Chicago Lawyers’ Committee for Civil Rights
The Chicago Lawyers' Committee maintains a focus in a broad range of civil rights and economic justice matters, including: hate crime prevention and response; employment discrimination litigation; affordable housing development efforts, fair housing complaints and fair mortgage-lending advocacy and litigation; and support for a broad range of economic development activity in Chicago, including free legal services to individuals using small businesses/micro-enterprises as strategies to achieve self-sufficiency.
The Chicago Lawyers' Committee for Civil Rights Under Law, Inc. is the public interest law consortium of Chicago's leading law firms. From nineteen firms in 1969, the Chicago Lawyers' Committee has grown to forty-five member firms today. Each year, over 15,000 hours of donated professional legal services, with a value of over $3 million are directed to civil rights issues by the Chicago Lawyers’ Committee.
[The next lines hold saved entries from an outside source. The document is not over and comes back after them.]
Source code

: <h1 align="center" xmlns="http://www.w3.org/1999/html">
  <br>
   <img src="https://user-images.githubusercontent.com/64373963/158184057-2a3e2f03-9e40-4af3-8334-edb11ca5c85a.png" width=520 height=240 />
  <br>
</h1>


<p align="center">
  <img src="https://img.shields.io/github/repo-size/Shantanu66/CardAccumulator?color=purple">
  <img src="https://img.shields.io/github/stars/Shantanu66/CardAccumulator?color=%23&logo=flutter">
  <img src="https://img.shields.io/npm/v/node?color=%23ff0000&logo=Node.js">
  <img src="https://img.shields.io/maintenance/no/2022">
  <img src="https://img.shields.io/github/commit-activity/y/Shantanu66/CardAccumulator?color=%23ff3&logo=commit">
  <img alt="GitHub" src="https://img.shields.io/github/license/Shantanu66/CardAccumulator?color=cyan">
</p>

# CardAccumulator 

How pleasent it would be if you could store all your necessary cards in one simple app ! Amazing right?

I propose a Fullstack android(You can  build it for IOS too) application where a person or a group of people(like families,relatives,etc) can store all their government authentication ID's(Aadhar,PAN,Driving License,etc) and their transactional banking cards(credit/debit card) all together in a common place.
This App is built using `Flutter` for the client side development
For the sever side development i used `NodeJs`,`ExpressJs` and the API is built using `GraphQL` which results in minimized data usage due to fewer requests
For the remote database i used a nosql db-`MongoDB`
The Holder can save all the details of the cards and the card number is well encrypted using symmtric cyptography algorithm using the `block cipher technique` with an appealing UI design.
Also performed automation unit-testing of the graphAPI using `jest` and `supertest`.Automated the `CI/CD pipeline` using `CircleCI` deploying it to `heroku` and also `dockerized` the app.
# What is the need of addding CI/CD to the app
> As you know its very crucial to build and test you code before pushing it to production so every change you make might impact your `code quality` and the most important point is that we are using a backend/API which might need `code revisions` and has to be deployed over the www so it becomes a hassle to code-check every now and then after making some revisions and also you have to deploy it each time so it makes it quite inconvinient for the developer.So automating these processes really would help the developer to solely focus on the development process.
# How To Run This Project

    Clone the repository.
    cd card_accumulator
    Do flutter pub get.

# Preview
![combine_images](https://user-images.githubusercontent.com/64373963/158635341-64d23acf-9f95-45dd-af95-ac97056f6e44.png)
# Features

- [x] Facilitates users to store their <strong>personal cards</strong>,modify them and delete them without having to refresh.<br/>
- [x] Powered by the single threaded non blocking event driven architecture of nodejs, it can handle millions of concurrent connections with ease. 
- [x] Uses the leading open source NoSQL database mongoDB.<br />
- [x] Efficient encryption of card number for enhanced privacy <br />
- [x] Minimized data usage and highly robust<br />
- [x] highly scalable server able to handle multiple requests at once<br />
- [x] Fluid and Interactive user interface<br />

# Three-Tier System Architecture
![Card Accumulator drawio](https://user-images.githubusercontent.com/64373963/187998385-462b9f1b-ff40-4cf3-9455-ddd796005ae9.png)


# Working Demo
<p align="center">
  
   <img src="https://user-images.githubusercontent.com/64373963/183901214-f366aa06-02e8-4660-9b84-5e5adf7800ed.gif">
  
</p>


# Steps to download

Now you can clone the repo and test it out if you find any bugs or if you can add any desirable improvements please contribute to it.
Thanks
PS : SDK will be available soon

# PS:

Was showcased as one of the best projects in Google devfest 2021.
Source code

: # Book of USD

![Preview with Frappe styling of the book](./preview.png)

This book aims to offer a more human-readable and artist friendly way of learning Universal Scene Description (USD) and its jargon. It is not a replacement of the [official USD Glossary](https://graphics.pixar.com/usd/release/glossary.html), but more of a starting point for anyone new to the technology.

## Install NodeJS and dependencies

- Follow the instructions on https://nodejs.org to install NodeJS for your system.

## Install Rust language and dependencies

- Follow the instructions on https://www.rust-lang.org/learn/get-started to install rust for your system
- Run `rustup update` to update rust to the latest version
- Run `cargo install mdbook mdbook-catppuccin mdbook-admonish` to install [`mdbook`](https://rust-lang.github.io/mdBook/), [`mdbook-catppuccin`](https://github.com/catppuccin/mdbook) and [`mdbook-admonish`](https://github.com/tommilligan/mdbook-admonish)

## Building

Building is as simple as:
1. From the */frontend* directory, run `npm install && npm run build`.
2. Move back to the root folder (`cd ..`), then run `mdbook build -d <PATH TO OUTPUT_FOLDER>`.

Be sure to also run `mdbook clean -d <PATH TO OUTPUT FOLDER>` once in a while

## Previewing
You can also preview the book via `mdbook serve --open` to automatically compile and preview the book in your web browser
The Chicago Lawyers' Committee enforces fair housing laws and works to preserve affordable housing, advocates for the rights and interests of poor children, works to improve the ability of Chicago's Public School system to meet the needs of its 89% minority student population, and represents victims of hate crimes. It focuses on the reduction of barriers to opportunity and the promotion of efforts which increase the capacity of individuals to access and sustain employment. The Committee also provides transactional legal services to community-based organizations working in the areas of housing and community and economic development, to entrepreneurs creating minority owned businesses in disadvantaged communities and to first-time low-income home buyers moving out of federal rental assistance housing and into their own homes using Housing Choice Vouchers. The program philosophy of the Chicago Lawyers' Committee recognizes that locally-based efforts that empower minority communities with the capacity for self-sufficiency are critical to the development of safe and stable urban communities.